Al Salam Private School & Nursery is a British curriculum private school in Dubai, UAE.
Its original site was established in 1985 as a nursery, located in the communities of Dubai, in Al Rigga, to Al Muteena and later Hor Al Anz, from which the school opened in 1988. It moved to the current location in Al Nahda 2 in 1994. It is one of the highest achieving schools in Dubai.

Al Salam School began as a nursery in 1985 and three years later, Al Salam Private School was established. The location of the school changed as it grew and larger sites were used to accommodate the growing numbers. Al Salam operated in Hor Al Anz through to its current site in Al Nahda 2.

The school ranks as one of the best value for money schools in Dubai.

==Leadership==
The school was set up by Sue Johnston, who was its principal for 29 years. She was Dubai's longest serving headteacher, who has been a key influencer in the education sector in Dubai and described as 'inspirational' by the KHDA.

Kausor Amin-Ali succeeded Sue Johnston in August 2017 to January 2019. From February 2019, the principal was Craig Dyche-Nichols. He was replaced by Wendy Banks in 2021, who was replaced by Tasleem Koser in 2024.

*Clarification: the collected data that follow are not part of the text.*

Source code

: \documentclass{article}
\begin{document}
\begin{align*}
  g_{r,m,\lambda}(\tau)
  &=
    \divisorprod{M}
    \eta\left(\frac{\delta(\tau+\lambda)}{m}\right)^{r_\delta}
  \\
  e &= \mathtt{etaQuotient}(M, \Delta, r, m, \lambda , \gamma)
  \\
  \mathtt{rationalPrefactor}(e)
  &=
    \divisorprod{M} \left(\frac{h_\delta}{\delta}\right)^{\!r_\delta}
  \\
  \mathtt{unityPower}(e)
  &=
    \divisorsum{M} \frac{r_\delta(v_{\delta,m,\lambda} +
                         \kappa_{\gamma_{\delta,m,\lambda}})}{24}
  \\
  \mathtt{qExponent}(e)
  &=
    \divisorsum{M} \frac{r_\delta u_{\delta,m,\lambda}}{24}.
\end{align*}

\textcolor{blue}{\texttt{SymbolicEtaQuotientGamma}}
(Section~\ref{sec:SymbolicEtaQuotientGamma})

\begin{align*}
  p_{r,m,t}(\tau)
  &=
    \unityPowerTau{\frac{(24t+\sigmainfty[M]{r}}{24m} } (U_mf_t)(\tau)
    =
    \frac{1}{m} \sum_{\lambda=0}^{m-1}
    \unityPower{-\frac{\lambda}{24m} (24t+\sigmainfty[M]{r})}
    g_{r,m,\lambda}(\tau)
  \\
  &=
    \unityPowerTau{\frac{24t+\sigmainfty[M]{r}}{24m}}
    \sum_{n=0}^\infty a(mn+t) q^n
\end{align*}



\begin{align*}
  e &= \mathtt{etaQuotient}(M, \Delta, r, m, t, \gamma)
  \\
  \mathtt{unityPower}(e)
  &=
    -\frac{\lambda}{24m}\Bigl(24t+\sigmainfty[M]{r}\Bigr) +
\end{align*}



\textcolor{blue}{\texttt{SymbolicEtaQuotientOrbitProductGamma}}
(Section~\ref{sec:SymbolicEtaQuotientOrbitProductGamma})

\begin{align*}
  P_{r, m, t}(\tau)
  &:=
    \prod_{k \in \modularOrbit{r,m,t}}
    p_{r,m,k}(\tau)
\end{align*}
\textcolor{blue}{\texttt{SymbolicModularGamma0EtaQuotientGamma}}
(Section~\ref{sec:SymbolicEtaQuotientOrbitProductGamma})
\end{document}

==Expansion of the school to a second site==

From September 2019, Al Salam Private School became exclusively Primary for two years. The Secondary school relocated to Al Twar 2, just 6 km from the current site. The new site is a purpose built and houses an additional new Primary school. Both of these new schools will be collectively known as Al Salam Community School.

Both Primary schools will be feeders into the new larger Secondary school.

==Update==
In 2021, Al Salam Private School re-opened its secondary school provision.

As from November 5, 2025, Al Salam Private School is extending to Years 12 and 13.